New research published by scientists from Keele, Staffordshire and London South Bank Universities, has unveiled extraordinary new insights into a forgotten band of secret fighters created to slow down potential invaders during World War Two.
Following the evacuation of Dunkirk in June 1940, the then-Prime Minister Winston Churchill ordered the creation of a specially-trained, highly-secretive group of clandestine British ‘Auxiliary Units’, which would have been deployed in the event of Axis powers invading Britain.
Their job was to fight guerrilla operations behind enemy lines after an Axis seaborne invasion, including the assassination of high-ranking German Officers, and the demolition and sabotage of railway lines, aircraft, fuel and ammunition depots.
Their existence and operations have never been officially acknowledged, but a new study sheds light on their activities by analysing the secret bunkers on British soil that they would have used.
The study, published in the Journal of Conflict Archaeology, looked at three surviving Auxiliary Unit Operational Bases on private land in Suffolk that were in various states of preservation, which Keele’s Dr Jamie Pringle and his co-authors analysed using near-surface geophysical surveys to investigate their structure and layout.
Inside one of the bunkers, where artefacts including a heating stove and cooking equipment were found
They also carried out a limited intrusive investigation to study the bunkers in more detail, uncovering escape hatches, intact main chambers and artefacts that included heating stoves, lighting and cooking implements.

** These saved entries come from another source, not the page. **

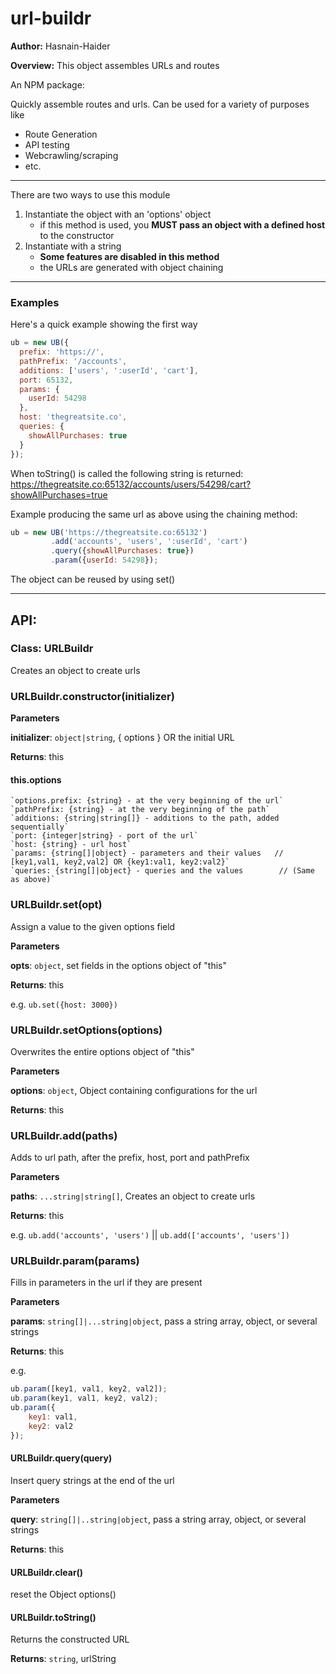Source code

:# url-buildr

**Author:** Hasnain-Haider

**Overview:** This object assembles URLs and routes

An NPM package:

Quickly assemble routes and urls. Can be used for a variety of purposes like

* Route Generation
* API testing
* Webcrawling/scraping
* etc.

_____________________________________________

There are two ways to use this module
1. Instantiate the object with an 'options' object
    * if this method is used, you **MUST pass an object with a defined host** to the constructor
2. Instantiate with a string
    * **Some features are disabled in this method**
    * the URLs are generated with object chaining

  _____________________________________________

### Examples
  Here's a quick example showing the first way
  ```javascript
  ub = new UB({
    prefix: 'https://',
    pathPrefix: '/accounts',
    additions: ['users', ':userId', 'cart'],
    port: 65132,
    params: {
      userId: 54298
    },
    host: 'thegreatsite.co',
    queries: {
      showAllPurchases: true
    }
  });
  ```
  When toString() is called the following string is returned: https://thegreatsite.co:65132/accounts/users/54298/cart?showAllPurchases=true

  Example producing the same url as above using the chaining method:
  ```javascript
  ub = new UB('https://thegreatsite.co:65132')
           .add('accounts', 'users', ':userId', 'cart')
           .query({showAllPurchases: true})
           .param({userId: 54298});
  ```

  The object can be reused by using set()

_____________________________________________
## API:

### Class: URLBuildr
Creates an object to create urls

### URLBuildr.constructor(initializer)

**Parameters**

**initializer**: `object|string`, { options } OR the initial URL

**Returns**: this

#### this.options 

    `options.prefix: {string} - at the very beginning of the url`
    `pathPrefix: {string} - at the very beginning of the path`
    `additions: {string|string[]} - additions to the path, added sequentially`
    `port: {integer|string} - port of the url`
    `host: {string} - url host`
    `params: {string[]|object} - parameters and their values   // [key1,val1, key2,val2] OR {key1:val1, key2:val2}`
    `queries: {string[]|object} - queries and the values        // (Same as above)`

### URLBuildr.set(opt)

Assign a value to the given options field

**Parameters**

**opts**: `object`, set fields in the options object of "this"

**Returns**: this

e.g. `ub.set({host: 3000})`

### URLBuildr.setOptions(options)

Overwrites the entire options object of "this"

**Parameters**

**options**: `object`, Object containing configurations for the url

**Returns**: this

### URLBuildr.add(paths)

Adds to url path, after the prefix, host, port and pathPrefix

**Parameters**

**paths**: `...string|string[]`, Creates an object to create urls

**Returns**: this

e.g. `ub.add('accounts', 'users')` || `ub.add(['accounts', 'users'])`

### URLBuildr.param(params)

Fills in parameters in the url if they are present

**Parameters**

**params**: `string[]|...string|object`, pass a string array, object, or several strings

**Returns**: this

e.g.
```javascript
ub.param([key1, val1, key2, val2]);
ub.param(key1, val1, key2, val2);
ub.param({
    key1: val1,
    key2: val2
});
```

#### URLBuildr.query(query)

Insert query strings at the end of the url

**Parameters**

**query**: `string[]|..string|object`, pass a string array, object, or several strings

**Returns**: this


#### URLBuildr.clear()

reset the Object options()

#### URLBuildr.toString()

Returns the constructed URL

**Returns**: `string`, urlString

Dr Pringle said: “Most people know about the RAF Battle of Britain in 1940, as well as the Home Guard. However, they won't know about these secretive efforts to slow down the expected German invasion to give time for the final stand. This research has uncovered a fascinating hidden part of our country’s history during the war.”
Dr Kris Wisniewski from Staffordshire University said: “On the surface some of these bunkers look like buried and buckled sheets of corrugated metal and I bet most would assume it's just been left there. Little do they know that it was actually part of something much bigger.”
Professor Peter Doyle of LSBU added: “The Auxiliary Units have become almost mythological, a last-ditch defence in the face of invasion. Our discoveries of their Operational Bases provide tangible evidence of the grim determination to defend Britain in one of its darkest hours.”